# Viking settlement in Newfoundland dated to 1021



## Hugh (Oct 21, 2021)

Well it looks like there's a definite date for the date some of the wood that was cut for their buildings. 

Exactly a thousand years ago Viking seamen were cutting those trees down.

 (Of course I guess they could have been their earlier.)

From today's Guardian:
_A new type of dating technique using a long-ago solar storm as a reference point has revealed that the settlement was occupied in AD1021, exactly a millennium ago and 471 years before the first voyage of Columbus.
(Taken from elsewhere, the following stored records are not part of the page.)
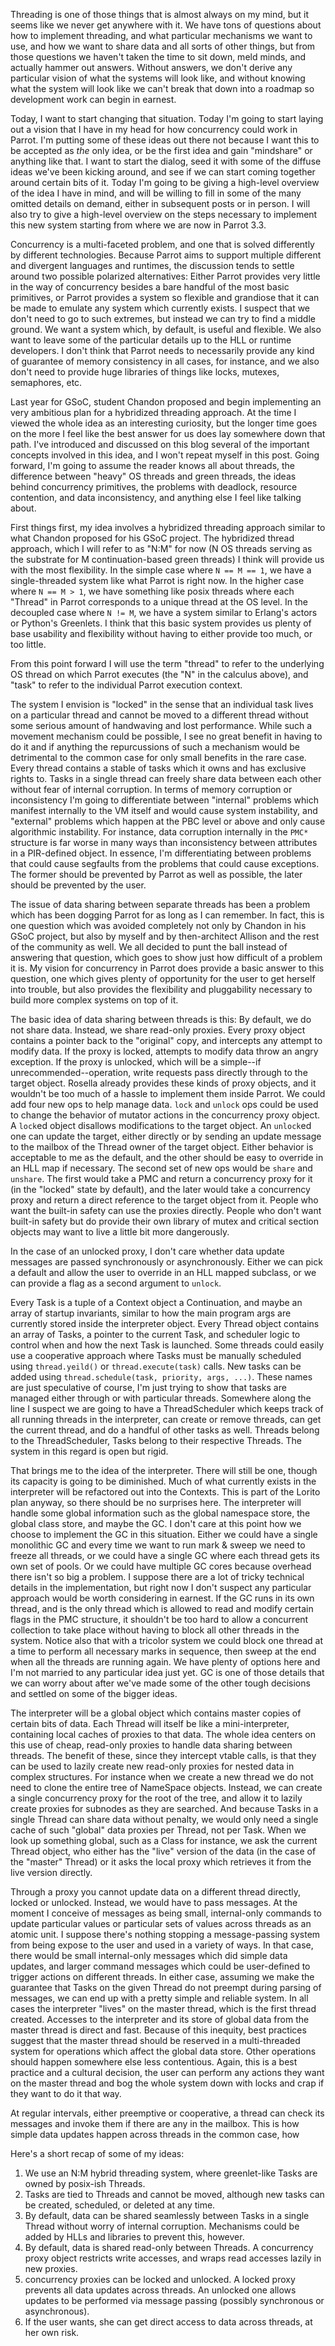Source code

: Threading is one of those things that is almost always on my mind, but it
seems like we never get anywhere with it. We have tons of questions about how
to implement threading, and what particular mechanisms we want to use, and how
we want to share data and all sorts of other things, but from those questions
we haven't taken the time to sit down, meld minds, and actually hammer out
answers. Without answers, we don't derive any particular vision of what the
systems will look like, and without knowing what the system will look like we
can't break that down into a roadmap so development work can begin in earnest.

Today, I want to start changing that situation. Today I'm going to start
laying out a vision that I have in my head for how concurrency could work in
Parrot. I'm putting some of these ideas out there not because I want this to
be accepted as *the* only idea, or be the first idea and gain "mindshare" or
anything like that. I want to start the dialog, seed it with some of the
diffuse ideas we've been kicking around, and see if we can start coming
together around certain bits of it. Today I'm going to be giving a high-level
overview of the idea I have in mind, and will be willing to fill in some of
the many omitted details on demand, either in subsequent posts or in person.
I will also try to give a high-level overview on the steps necessary to
implement this new system starting from where we are now in Parrot 3.3.

Concurrency is a multi-faceted problem, and one that is solved differently by
different technologies. Because Parrot aims to support multiple different and
divergent languages and runtimes, the discussion tends to settle around two
possible polarized alternatives: Either Parrot provides very little in the way
of concurrency besides a bare handful of the most basic primitives, or Parrot
provides a system so flexible and grandiose that it can be made to emulate any
system which currently exists. I suspect that we don't need to go to such
extremes, but instead we can try to find a middle ground. We want a system
which, by default, is useful and flexible. We also want to leave some of the
particular details up to the HLL or runtime developers. I don't think that
Parrot needs to necessarily provide any kind of guarantee of memory
consistency in all cases, for instance, and we also don't need to provide
huge libraries of things like locks, mutexes, semaphores, etc.

Last year for GSoC, student Chandon proposed and begin implementing an very
ambitious plan for a hybridized threading approach. At the time I viewed the
whole idea as an interesting curiosity, but the longer time goes on the more
I feel like the best answer for us does lay somewhere down that path. I've
introduced and discussed on this blog several of the important concepts
involved in this idea, and I won't repeat myself in this post. Going forward,
I'm going to assume the reader knows all about threads, the difference between
"heavy" OS threads and green threads, the ideas behind concurrency primitives,
the problems with deadlock, resource contention, and data inconsistency, and
anything else I feel like talking about.

First things first, my idea involves a hybridized threading approach similar
to what Chandon proposed for his GSoC project. The hybridized thread approach,
which I will refer to as "N:M" for now (N OS threads serving as the substrate
for M continuation-based green threads) I think will provide us with the most
flexibility. In the simple case where `N == M == 1`, we have a single-threaded
system like what Parrot is right now. In the higher case where `N == M > 1`,
we have something like posix threads where each "Thread" in Parrot corresponds
to a unique thread at the OS level. In the decoupled case where `N != M`, we
have a system similar to Erlang's actors or Python's Greenlets. I think that
this basic system provides us plenty of base usability and flexibility without
having to either provide too much, or too little.

From this point forward I will use the term "thread" to refer to the
underlying OS thread on which Parrot executes (the "N" in the calculus above),
and "task" to refer to the individual Parrot execution context.

The system I envision is "locked" in the sense that an individual task lives
on a particular thread and cannot be moved to a different thread without some
serious amount of handwaving and lost performance. While such a movement
mechanism could be possible, I see no great benefit in having to do it and if
anything the repurcussions of such a mechanism would be detrimental to the
common case for only small benefits in the rare case. Every thread contains a
stable of tasks which it owns and has exclusive rights to. Tasks in a single
thread can freely share data between each other without fear of internal
corruption. In terms of memory corruption or inconsistency I'm going to
differentiate between "internal" problems which manifest internally to the
VM itself and would cause system instability, and "external" problems which
happen at the PBC level or above and only cause algorithmic instability. For
instance, data corruption internally in the `PMC*` structure is far worse in
many ways than inconsistency between attributes in a PIR-defined object. In
essence, I'm differentiating between problems that could cause segfaults from
the problems that could cause exceptions. The former should be prevented by
Parrot as well as possible, the later should be prevented by the user.

The issue of data sharing between separate threads has been a problem which
has been dogging Parrot for as long as I can remember. In fact, this is one
question which was avoided completely not only by Chandon in his GSoC project,
but also by myself and by then-architect Allison and the rest of the community
as well. We all decided to punt the ball instead of answering that question,
which goes to show just how difficult of a problem it is. My vision for
concurrency in Parrot does provide a basic answer to this question, one which
gives plenty of opportunity for the user to get herself into trouble, but
also provides the flexibility and pluggability necessary to build more complex
systems on top of it.

The basic idea of data sharing between threads is this: By default, we do not
share data. Instead, we share read-only proxies. Every proxy object contains a
pointer back to the "original" copy, and intercepts any attempt to modify
data. If the proxy is locked, attempts to modify data throw an angry
exception. If the proxy is unlocked, which will be a
simple--if unrecommended--operation, write requests pass directly through to
the target object. Rosella already provides these kinds of proxy objects, and
it wouldn't be too much of a hassle to implement them inside Parrot. We could
add four new ops to help manage data. `lock` and `unlock` ops could be used to
change the behavior of mutator actions in the concurrency proxy object. A
`lock`ed object disallows modifications to the target object. An `unlock`ed
one can update the target, either directly or by sending an update message to
the mailbox of the Thread owner of the target object. Either behavior is
acceptable to me as the default, and the other should be easy to override in
an HLL map if necessary. The second set of new ops would be `share` and
`unshare`. The first would take a PMC and return a concurrency proxy for it
(in the "locked" state by default), and the later would take a concurrency
proxy and return a direct reference to the target object from it. People who
want the built-in safety can use the proxies directly. People who don't want
built-in safety but do provide their own library of mutex and critical section
objects may want to live a little bit more dangerously.

In the case of an unlocked proxy, I don't care whether data update messages
are passed synchronously or asynchronously. Either we can pick a default and
allow the user to override in an HLL mapped subclass, or we can provide a flag
as a second argument to `unlock`.

Every Task is a tuple of a Context object a Continuation, and maybe an array
of startup invariants, similar to how the main program args are currently
stored inside the interpreter object. Every Thread object contains an array
of Tasks, a pointer to the current Task, and scheduler logic to control when
and how the next Task is launched. Some threads could easily use a cooperative
approach where Tasks must be manually scheduled using `thread.yeild()` or
`thread.execute(task)` calls. New tasks can be added using
`thread.schedule(task, priority, args, ...)`. These names are just speculative
of course, I'm just trying to show that tasks are managed either through or
with particular threads. Somewhere along the line I suspect we are going to
have a ThreadScheduler which keeps track of all running threads in the
interpreter, can create or remove threads, can get the current thread, and do
a handful of other tasks as well. Threads belong to the ThreadScheduler, Tasks
belong to their respective Threads. The system in this regard is open but
rigid.

That brings me to the idea of the interpreter. There will still be one, though
its capacity is going to be diminished. Much of what currently exists in the
interpreter will be refactored out into the Contexts. This is part of the
Lorito plan anyway, so there should be no surprises here. The interpreter will
handle some global information such as the global namespace store, the global
class store, and maybe the GC. I don't care at this point how we choose to
implement the GC in this situation. Either we could have a single monolithic
GC and every time we want to run mark & sweep we need to freeze all threads,
or we could have a single GC where each thread gets its own set of pools. Or
we could have multiple GC cores because overhead there isn't so big a problem.
I suppose there are a lot of tricky technical details in the implementation,
but right now I don't suspect any particular approach would be worth
considering in earnest. If the GC runs in its own thread, and is the only
thread which is allowed to read and modify certain flags in the PMC structure,
it shouldn't be too hard to allow a concurrent collection to take place
without having to block all other threads in the system. Notice also that with
a tricolor system we could block one thread at a time to perform all necessary
marks in sequence, then sweep at the end when all the threads are running
again. We have plenty of options here and I'm not married to any particular
idea just yet. GC is one of those details that we can worry about after we've
made some of the other tough decisions and settled on some of the bigger
ideas.

The interpreter will be a global object which contains master copies of
certain bits of data. Each Thread will itself be like a mini-interpreter,
containing local caches of proxies to that data. The whole idea centers on
this use of cheap, read-only proxies to handle data sharing between threads.
The benefit of these, since they intercept vtable calls, is that they can be
used to lazily create new read-only proxies for nested data in complex
structures. For instance when we create a new thread we do not need to clone
the entire tree of NameSpace objects. Instead, we can create a single
concurrency proxy for the root of the tree, and allow it to lazily create
proxies for subnodes as they are searched. And because Tasks in a single
Thread can share data without penalty, we would only need a single cache of
such "global" data proxies per Thread, not per Task. When we look up something
global, such as a Class for instance, we ask the current Thread object, who
either has the "live" version of the data (in the case of the "master" Thread)
or it asks the local proxy which retrieves it from the live version directly.

Through a proxy you cannot update data on a different thread directly, locked
or unlocked. Instead, we would have to pass messages. At the moment I conceive
of messages as being small, internal-only commands to update particular values
or particular sets of values across threads as an atomic unit. I suppose
there's nothing stopping a message-passing system from being expose to the
user and used in a variety of ways. In that case, there would be small
internal-only messages which did simple data updates, and larger command
messages which could be user-defined to trigger actions on different threads.
In either case, assuming we make the guarantee that Tasks on the given Thread
do not preempt during parsing of messages, we can end up with a pretty simple
and reliable system. In all cases the interpreter "lives" on the master
thread, which is the first thread created. Accesses to the interpreter and its
store of global data from the master thread is direct and fast. Because of
this inequity, best practices suggest that the master thread should be
reserved in a multi-threaded system for operations which affect the global
data store. Other operations should happen somewhere else less contentious.
Again, this is a best practice and a cultural decision, the user can perform
any actions they want on the master thread and bog the whole system down
with locks and crap if they want to do it that way.

At regular intervals, either preemptive or cooperative, a thread can check
its messages and invoke them if there are any in the mailbox. This is how
simple data updates happen across threads in the common case, how

Here's a short recap of some of my ideas:

1. We use an N:M hybrid threading system, where greenlet-like Tasks are owned
   by posix-ish Threads.
2. Tasks are tied to Threads and cannot be moved, although new tasks can be
   created, scheduled, or deleted at any time.
3. By default, data can be shared seamlessly between Tasks in a single Thread
   without worry of internal corruption. Mechanisms could be added by HLLs and
   libraries to prevent this, however.
4. By default, data is shared read-only between Threads. A concurrency proxy
   object restricts write accesses, and wraps read accesses lazily in new
   proxies.
5. concurrency proxies can be locked and unlocked. A locked proxy prevents all
   data updates across threads. An unlocked one allows updates to be performed
   via message passing (possibly synchronous or asynchronous).
6. If the user wants, she can get direct access to data across threads, at her
   own risk.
The technique was used on three pieces of wood cut for the settlement, all pointing to the same year._

Interesting comment re the Sagas:
_Oral histories called the Icelandic sagas depict a Viking presence in the Americas. Written down centuries later, they describe a leader named Leif Erikson and a settlement called Vinland, as well as violent and peaceful interactions with the local peoples, including capturing enslaved people.
The 1021 date roughly corresponds to the saga accounts, Dee said, adding: “Thus it begs the question, how much of the rest of the saga adventures are true?”_

Here's the link:








						Solar storm confirms Vikings settled in North America exactly 1,000 years ago
					

Analysis of wood from timber-framed buildings in Newfoundland shows Norse-built settlement 471 years before Columbus




					www.theguardian.com


----------



## Stephen Palmer (Oct 21, 2021)

Fascinating.


----------



## Valtharius (Oct 21, 2021)

I have a sudden desire to learn Old Norse.


----------